Après une soirée annulée en 2013 pour cause d'intempéries, une année 2014 difficile financièrement et une édition 2015 qui était un premier pas vers la remontée de la pente, le Reggae Sun Ska semble définitivement sur la bonne voie. Certes l'ecléctisme de la programmation n'a pas fait l'unanimité, mais le festival, quasiment complet sur les trois jours, a retrouvé l'ambiance festive et l'énergie des éditions médocaines. On fait le bilan avec Fred Lachaize, directeur et programmateur de l'évènement.

Reggae.fr : Est-ce qu'on peut dire que le Sun Ska pousse enfin un grand ouf après la réussite de cette 19ème édition ?
Fred Lachaize : Ce qu'on peut dire c'est qu'il aura vraiment fallu trois ans pour que tout le monde prenne ses marques sur ce site du Campus Universitaire de Bordeaux. A la fois en termes d'organisation et de retours extrêmement positifs de la part du public.
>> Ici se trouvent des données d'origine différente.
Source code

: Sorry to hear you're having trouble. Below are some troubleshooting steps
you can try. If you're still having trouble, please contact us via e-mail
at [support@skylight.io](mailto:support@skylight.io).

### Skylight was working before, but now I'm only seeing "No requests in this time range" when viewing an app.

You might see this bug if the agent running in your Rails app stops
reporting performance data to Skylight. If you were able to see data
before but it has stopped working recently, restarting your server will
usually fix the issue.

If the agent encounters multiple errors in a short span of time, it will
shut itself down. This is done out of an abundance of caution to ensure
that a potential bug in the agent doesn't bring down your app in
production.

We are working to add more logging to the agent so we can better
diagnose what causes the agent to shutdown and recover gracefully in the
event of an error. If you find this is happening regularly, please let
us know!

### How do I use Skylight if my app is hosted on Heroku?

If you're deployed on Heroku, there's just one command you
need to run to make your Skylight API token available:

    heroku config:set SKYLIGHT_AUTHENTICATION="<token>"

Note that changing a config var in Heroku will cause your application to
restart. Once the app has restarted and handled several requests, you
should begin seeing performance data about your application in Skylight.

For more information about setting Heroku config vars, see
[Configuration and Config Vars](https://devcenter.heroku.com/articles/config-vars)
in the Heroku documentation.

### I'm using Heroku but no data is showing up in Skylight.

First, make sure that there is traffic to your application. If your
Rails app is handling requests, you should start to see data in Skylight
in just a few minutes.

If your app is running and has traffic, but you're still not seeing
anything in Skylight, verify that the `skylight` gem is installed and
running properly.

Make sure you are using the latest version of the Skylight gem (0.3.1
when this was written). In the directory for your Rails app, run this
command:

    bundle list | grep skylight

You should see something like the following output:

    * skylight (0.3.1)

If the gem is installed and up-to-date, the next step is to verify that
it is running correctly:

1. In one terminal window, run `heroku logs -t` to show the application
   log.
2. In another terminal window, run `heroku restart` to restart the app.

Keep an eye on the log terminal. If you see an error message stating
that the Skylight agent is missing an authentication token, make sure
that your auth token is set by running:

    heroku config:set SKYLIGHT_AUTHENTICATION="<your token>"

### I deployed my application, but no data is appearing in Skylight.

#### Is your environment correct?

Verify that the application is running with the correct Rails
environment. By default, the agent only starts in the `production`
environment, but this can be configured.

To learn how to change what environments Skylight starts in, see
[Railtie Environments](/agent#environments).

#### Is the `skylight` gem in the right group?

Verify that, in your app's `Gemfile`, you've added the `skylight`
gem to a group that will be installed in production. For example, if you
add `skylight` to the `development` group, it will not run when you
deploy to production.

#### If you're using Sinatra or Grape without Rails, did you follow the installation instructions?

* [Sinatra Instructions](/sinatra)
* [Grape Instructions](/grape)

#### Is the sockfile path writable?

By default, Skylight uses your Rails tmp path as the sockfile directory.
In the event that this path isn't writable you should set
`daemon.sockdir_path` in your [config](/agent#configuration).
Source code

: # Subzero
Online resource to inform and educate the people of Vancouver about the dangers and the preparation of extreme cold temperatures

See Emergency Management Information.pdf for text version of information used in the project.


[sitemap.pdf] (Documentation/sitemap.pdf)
Ça faisait longtemps qu'on n'avait pas eu autant de bons feedbacks d'ailleurs ! On est contents d'avoir retrouver cet esprit du Sun Ska qu'on avait un peu perdu peut-être ces dernières années. On a eu une superbe affluence cette année sur les trois jours, en nette progression, mais on est encore en train de combler les pertes des années précédentes. Le Reggae Sun Ska n'est pas encore sauvé, loin de là. Mais quand on a des bilans comme celui de cet été, c'est quand même une bouffée d'oxygène. Et là je ne parle pas que de l'aspect économique, mais aussi au niveau du ressenti du public et des partenaires. On a regagné la confiance de tout le monde et ça nous motive d'autant plus. C'est là qu'on se rend compte qu'on ne fait pas tout ce travail pour rien.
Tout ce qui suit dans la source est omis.